[Recorded data]

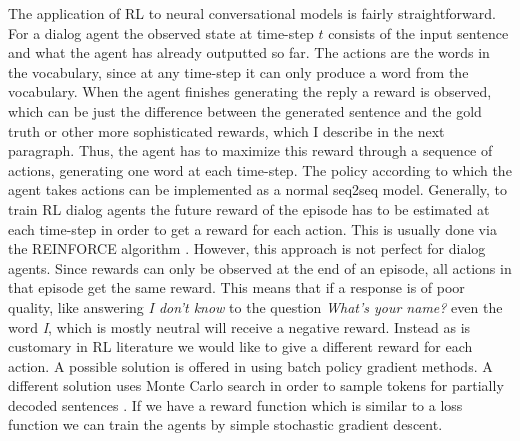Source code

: \documentclass[12pt]{article}
\begin{document}
The application of RL to neural conversational models is fairly straightforward. For a dialog agent the observed state at time-step \(t\) consists of the input sentence and what the agent has already outputted so far. The actions are the words in the vocabulary, since at any time-step it can only produce a word from the vocabulary. When the agent finishes generating the reply a reward is observed, which can be just the difference between the generated sentence and the gold truth or other more sophisticated rewards, which I describe in the next paragraph. Thus, the agent has to maximize this reward through a sequence of actions, generating one word at each time-step. The policy according to which the agent takes actions can be implemented as a normal seq2seq model. Generally, to train RL dialog agents the future reward of the episode has to be estimated at each time-step in order to get a reward for each action. This is usually done via the REINFORCE algorithm \cite{Williams:1992}. However, this approach is not perfect for dialog agents. Since rewards can only be observed at the end of an episode, all actions in that episode get the same reward. This means that if a response is of poor quality, like answering \textit{I don't know} to the question \textit{What's your name?} even the word \textit{I}, which is mostly neutral will receive a negative reward.  Instead as is customary in RL literature we would like to give a different reward for each action. A possible solution is offered in \cite{Kandasamy:2017} using batch policy gradient methods. A different solution uses Monte Carlo search in order to sample tokens for partially decoded sentences \cite{Li_adversarial:2017}. If we have a reward function which is similar to a loss function we can train the agents by simple stochastic gradient descent.
\end{document}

**Brief**
What you print must match the entries exactly, except that no pictures appear.

**Task output**
Source code

: \documentclass[12pt]{article}
\begin{document}
The application of RL to neural conversational models is fairly straightforward. For a dialog agent the observed state at time-step \(t\) consists of the input sentence and what the agent has already outputted so far. The actions are the words in the vocabulary, since at any time-step it can only produce a word from the vocabulary. When the agent finishes generating the reply a reward is observed, which can be just the difference between the generated sentence and the gold truth or other more sophisticated rewards, which I describe in the next paragraph. Thus, the agent has to maximize this reward through a sequence of actions, generating one word at each time-step. The policy according to which the agent takes actions can be implemented as a normal seq2seq model. Generally, to train RL dialog agents the future reward of the episode has to be estimated at each time-step in order to get a reward for each action. This is usually done via the REINFORCE algorithm \cite{Williams:1992}. However, this approach is not perfect for dialog agents. Since rewards can only be observed at the end of an episode, all actions in that episode get the same reward. This means that if a response is of poor quality, like answering \textit{I don't know} to the question \textit{What's your name?} even the word \textit{I}, which is mostly neutral will receive a negative reward.  Instead as is customary in RL literature we would like to give a different reward for each action. A possible solution is offered in \cite{Kandasamy:2017} using batch policy gradient methods. A different solution uses Monte Carlo search in order to sample tokens for partially decoded sentences \cite{Li_adversarial:2017}. If we have a reward function which is similar to a loss function we can train the agents by simple stochastic gradient descent.
\end{document}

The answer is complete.